ChartMill employs its own Valuation Rating system for all stocks. This score, ranging from 0 to 10, is determined by evaluating different valuation factors, including price to earnings and free cash flow, both in absolute terms and relative to the market and industry. NYSE:CPA has earned a 9 for valuation:

  • The Price/Earnings ratio is 5.45, which indicates a rather cheap valuation of CPA.
  • Based on the Price/Earnings ratio, CPA is valued cheaper than 91.30% of the companies in the same industry.
  • CPA's Price/Earnings ratio indicates a rather cheap valuation when compared to the S&P500 average which is at 25.11.
  • CPA is valuated cheaply with a Price/Forward Earnings ratio of 4.95.
  • CPA's Price/Forward Earnings ratio is a bit cheaper when compared to the industry. CPA is cheaper than 78.26% of the companies in the same industry.
  • CPA's Price/Forward Earnings ratio indicates a rather cheap valuation when compared to the S&P500 average which is at 18.41.
  • 82.61% of the companies in the same industry are more expensive than CPA, based on the Enterprise Value to EBITDA ratio.
  • CPA's Price/Free Cash Flow ratio is rather cheap when compared to the industry. CPA is cheaper than 86.96% of the companies in the same industry.
  • CPA's low PEG Ratio(NY), which compensates the Price/Earnings for growth, indicates a rather cheap valuation of the company.
  • CPA has a very decent profitability rating, which may justify a higher PE ratio.
  • CPA's earnings are expected to grow with 28.48% in the coming years. This may justify a more expensive valuation.

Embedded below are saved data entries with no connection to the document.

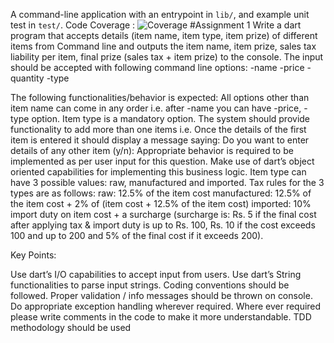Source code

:A command-line application with an entrypoint in `lib/`, and example unit test in `test/`.
Code Coverage : ![Coverage](https://raw.githubusercontent.com/shubhransh-gupta/Freshers-Assignment-MVC/using-TDD-Approach/coverage_badge.svg?sanitize=true)
#Assignment 1
Write a dart program that accepts details (item name, item type, item prize) of different items from
Command line and outputs the item name, item prize, sales tax liability per item, final prize (sales tax + item prize) to the console. The input should be accepted with following command line options:
-name <first item name>
-price <price of first item>
-quantity <quantity of first item>
-type <type of first item>
 
The following functionalities/behavior is expected:
All options other than item name can come in any order i.e. after -name you can have -price, -type option. Item type is a mandatory option. 
The system should provide functionality to add more than one items i.e. Once the details of the first item is entered it should display a message saying:
Do you want to enter details of any other item (y/n):
  	Appropriate behavior is required to be implemented as per user input for this question.
Make use of dart’s object oriented capabilities for implementing this business logic.
Item type can have 3 possible values: raw, manufactured and imported.
Tax rules for the 3 types are as follows:
raw: 12.5% of the item cost
manufactured: 12.5% of the item cost + 2% of (item cost + 12.5% of the item cost)
imported: 10% import duty on item cost + a surcharge (surcharge is: Rs. 5 if the final cost after applying tax & import duty is up to Rs. 100, Rs. 10 if the cost exceeds 100 and up to 200 and 5% of the final cost if it exceeds 200).
 
 
 
Key Points:
 
Use dart’s I/O capabilities to accept input from users.
Use dart’s String functionalities to parse input strings.
Coding conventions should be followed.
Proper validation / info messages should be thrown on console.
Do appropriate exception handling wherever required.
Where ever required please write comments in the code to make it more understandable.
TDD methodology should be used


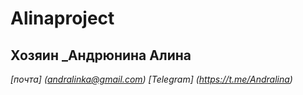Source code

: # Alinaproject
## Хозяин _Андрюнина Алина
*[почта] (andralinka@gmail.com)*
*[Telegram] (https://t.me/Andralina)*
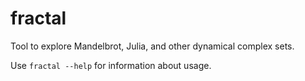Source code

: # fractal
Tool to explore Mandelbrot, Julia, and other dynamical complex sets.

Use `fractal --help` for information about usage.
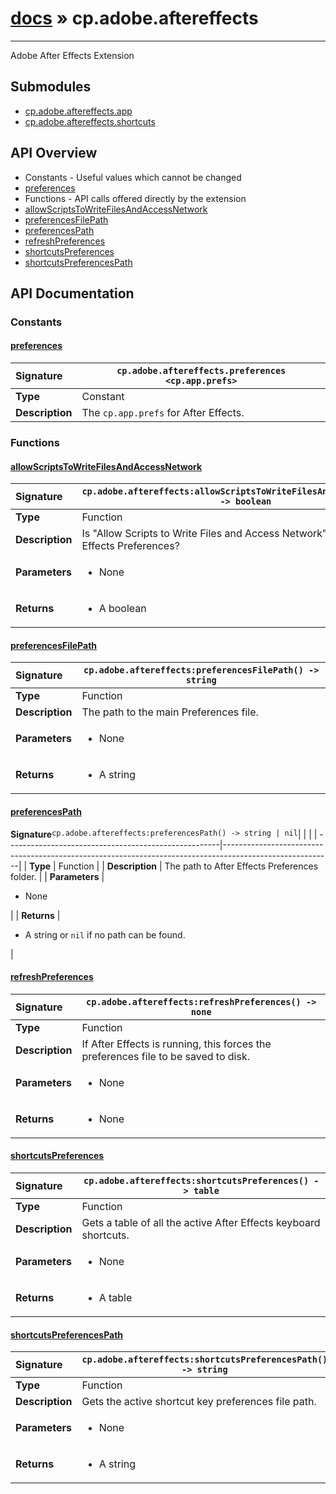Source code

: # [docs](index.md) » cp.adobe.aftereffects
---

Adobe After Effects Extension

## Submodules
 * [cp.adobe.aftereffects.app](cp.adobe.aftereffects.app.md)
 * [cp.adobe.aftereffects.shortcuts](cp.adobe.aftereffects.shortcuts.md)

## API Overview
* Constants - Useful values which cannot be changed
 * [preferences](#preferences)
* Functions - API calls offered directly by the extension
 * [allowScriptsToWriteFilesAndAccessNetwork](#allowscriptstowritefilesandaccessnetwork)
 * [preferencesFilePath](#preferencesfilepath)
 * [preferencesPath](#preferencespath)
 * [refreshPreferences](#refreshpreferences)
 * [shortcutsPreferences](#shortcutspreferences)
 * [shortcutsPreferencesPath](#shortcutspreferencespath)

## API Documentation

### Constants

#### [preferences](#preferences)
| <span style="float: left;">**Signature**</span> | <span style="float: left;">`cp.adobe.aftereffects.preferences <cp.app.prefs>` </span>                                                          |
| -----------------------------------------------------|---------------------------------------------------------------------------------------------------------|
| **Type**                                             | Constant |
| **Description**                                      | The `cp.app.prefs` for After Effects. |

### Functions

#### [allowScriptsToWriteFilesAndAccessNetwork](#allowscriptstowritefilesandaccessnetwork)
| <span style="float: left;">**Signature**</span> | <span style="float: left;">`cp.adobe.aftereffects:allowScriptsToWriteFilesAndAccessNetwork() -> boolean` </span>                                                          |
| -----------------------------------------------------|---------------------------------------------------------------------------------------------------------|
| **Type**                                             | Function |
| **Description**                                      | Is "Allow Scripts to Write Files and Access Network" enabled in After Effects Preferences? |
| **Parameters**                                       | <ul><li>None</li></ul> |
| **Returns**                                          | <ul><li>A boolean</li></ul> |

#### [preferencesFilePath](#preferencesfilepath)
| <span style="float: left;">**Signature**</span> | <span style="float: left;">`cp.adobe.aftereffects:preferencesFilePath() -> string` </span>                                                          |
| -----------------------------------------------------|---------------------------------------------------------------------------------------------------------|
| **Type**                                             | Function |
| **Description**                                      | The path to the main Preferences file. |
| **Parameters**                                       | <ul><li>None</li></ul> |
| **Returns**                                          | <ul><li>A string</li></ul> |

#### [preferencesPath](#preferencespath)
| <span style="float: left;">**Signature**</span> | <span style="float: left;">`cp.adobe.aftereffects:preferencesPath() -> string | nil` </span>                                                          |
| -----------------------------------------------------|---------------------------------------------------------------------------------------------------------|
| **Type**                                             | Function |
| **Description**                                      | The path to After Effects Preferences folder. |
| **Parameters**                                       | <ul><li>None</li></ul> |
| **Returns**                                          | <ul><li>A string or <code>nil</code> if no path can be found.</li></ul> |

#### [refreshPreferences](#refreshpreferences)
| <span style="float: left;">**Signature**</span> | <span style="float: left;">`cp.adobe.aftereffects:refreshPreferences() -> none` </span>                                                          |
| -----------------------------------------------------|---------------------------------------------------------------------------------------------------------|
| **Type**                                             | Function |
| **Description**                                      | If After Effects is running, this forces the preferences file to be saved to disk. |
| **Parameters**                                       | <ul><li>None</li></ul> |
| **Returns**                                          | <ul><li>None</li></ul> |

#### [shortcutsPreferences](#shortcutspreferences)
| <span style="float: left;">**Signature**</span> | <span style="float: left;">`cp.adobe.aftereffects:shortcutsPreferences() -> table` </span>                                                          |
| -----------------------------------------------------|---------------------------------------------------------------------------------------------------------|
| **Type**                                             | Function |
| **Description**                                      | Gets a table of all the active After Effects keyboard shortcuts. |
| **Parameters**                                       | <ul><li>None</li></ul> |
| **Returns**                                          | <ul><li>A table</li></ul> |

#### [shortcutsPreferencesPath](#shortcutspreferencespath)
| <span style="float: left;">**Signature**</span> | <span style="float: left;">`cp.adobe.aftereffects:shortcutsPreferencesPath() -> string` </span>                                                          |
| -----------------------------------------------------|---------------------------------------------------------------------------------------------------------|
| **Type**                                             | Function |
| **Description**                                      | Gets the active shortcut key preferences file path. |
| **Parameters**                                       | <ul><li>None</li></ul> |
| **Returns**                                          | <ul><li>A string</li></ul> |

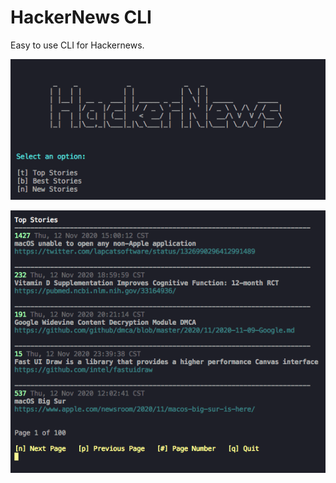 # HackerNews CLI

Easy to use CLI for Hackernews.

![Main Prompt](https://raw.githubusercontent.com/brandenc40/hackernews-cli/master/screenshots/main-prompt.png)

![News Display](https://raw.githubusercontent.com/brandenc40/hackernews-cli/master/screenshots/news-display.png)

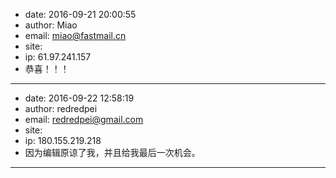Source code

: - date: 2016-09-21 20:00:55
- author: Miao
- email: miao@fastmail.cn
- site: 
- ip: 61.97.241.157
- 恭喜！！！
- - - - - - - - - - - - - - - -
- date: 2016-09-22 12:58:19
- author: redredpei
- email: redredpei@gmail.com
- site: 
- ip: 180.155.219.218
- 因为编辑原谅了我，并且给我最后一次机会。
- - - - - - - - - - - - - - - -
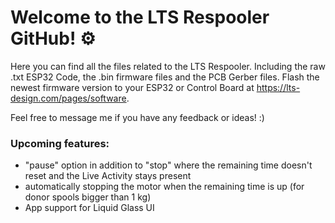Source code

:# Welcome to the LTS Respooler GitHub! ⚙️

Here you can find all the files related to the LTS Respooler. Including the raw .txt ESP32 Code, the .bin firmware files and the PCB Gerber files. Flash the newest firmware version to your ESP32 or Control Board at https://lts-design.com/pages/software.

Feel free to message me if you have any feedback or ideas! :)

### Upcoming features:

- "pause" option in addition to "stop" where the remaining time doesn't reset and the Live Activity stays present
- automatically stopping the motor when the remaining time is up (for donor spools bigger than 1 kg)
- App support for Liquid Glass UI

Exploring NYSE:CPA's Health

A critical element of ChartMill's stock evaluation is the Health Rating, which spans from 0 to 10. This rating considers multiple health factors, including liquidity and solvency, both in absolute terms and relative to industry peers. NYSE:CPA has received a 5 out of 10:

  • With an excellent Altman-Z score value of 2.12, CPA belongs to the best of the industry, outperforming 86.96% of the companies in the same industry.
  • The Debt to FCF ratio of CPA is 2.13, which is a good value as it means it would take CPA, 2.13 years of fcf income to pay off all of its debts.
  • CPA has a better Debt to FCF ratio (2.13) than 100.00% of its industry peers.
  • The Debt to Equity ratio of CPA (0.83) is better than 69.57% of its industry peers.

Evaluating Profitability: NYSE:CPA

ChartMill utilizes a Profitability Rating to assess stocks, scoring them on a scale of 0 to 10. This rating takes into account a variety of profitability ratios and margins, both in absolute terms and in comparison to industry peers. NYSE:CPA has earned a 6 out of 10:

  • CPA's Return On Assets of 6.73% is amongst the best of the industry. CPA outperforms 91.30% of its industry peers.
  • CPA's Return On Equity of 22.08% is fine compared to the rest of the industry. CPA outperforms 78.26% of its industry peers.
  • CPA's Return On Invested Capital of 20.49% is amongst the best of the industry. CPA outperforms 91.30% of its industry peers.
  • CPA has a Profit Margin of 10.17%. This is amongst the best in the industry. CPA outperforms 95.65% of its industry peers.
  • CPA's Operating Margin of 22.25% is amongst the best of the industry. CPA outperforms 100.00% of its industry peers.
  • CPA has a Gross Margin of 59.33%. This is in the better half of the industry: CPA outperforms 73.91% of its industry peers.

Every day, new Affordable Growth stocks can be found on ChartMill in our Affordable Growth screener.

Check the latest full fundamental report of CPA for a complete fundamental analysis.

Disclaimer

Important Note: The content of this article is not intended as trading advice. It is essential to perform your own analysis and exercise caution when making trading decisions. The article presents observations created by automated analysis but does not guarantee any trading or investment outcomes. Always trade responsibly and make independent judgments.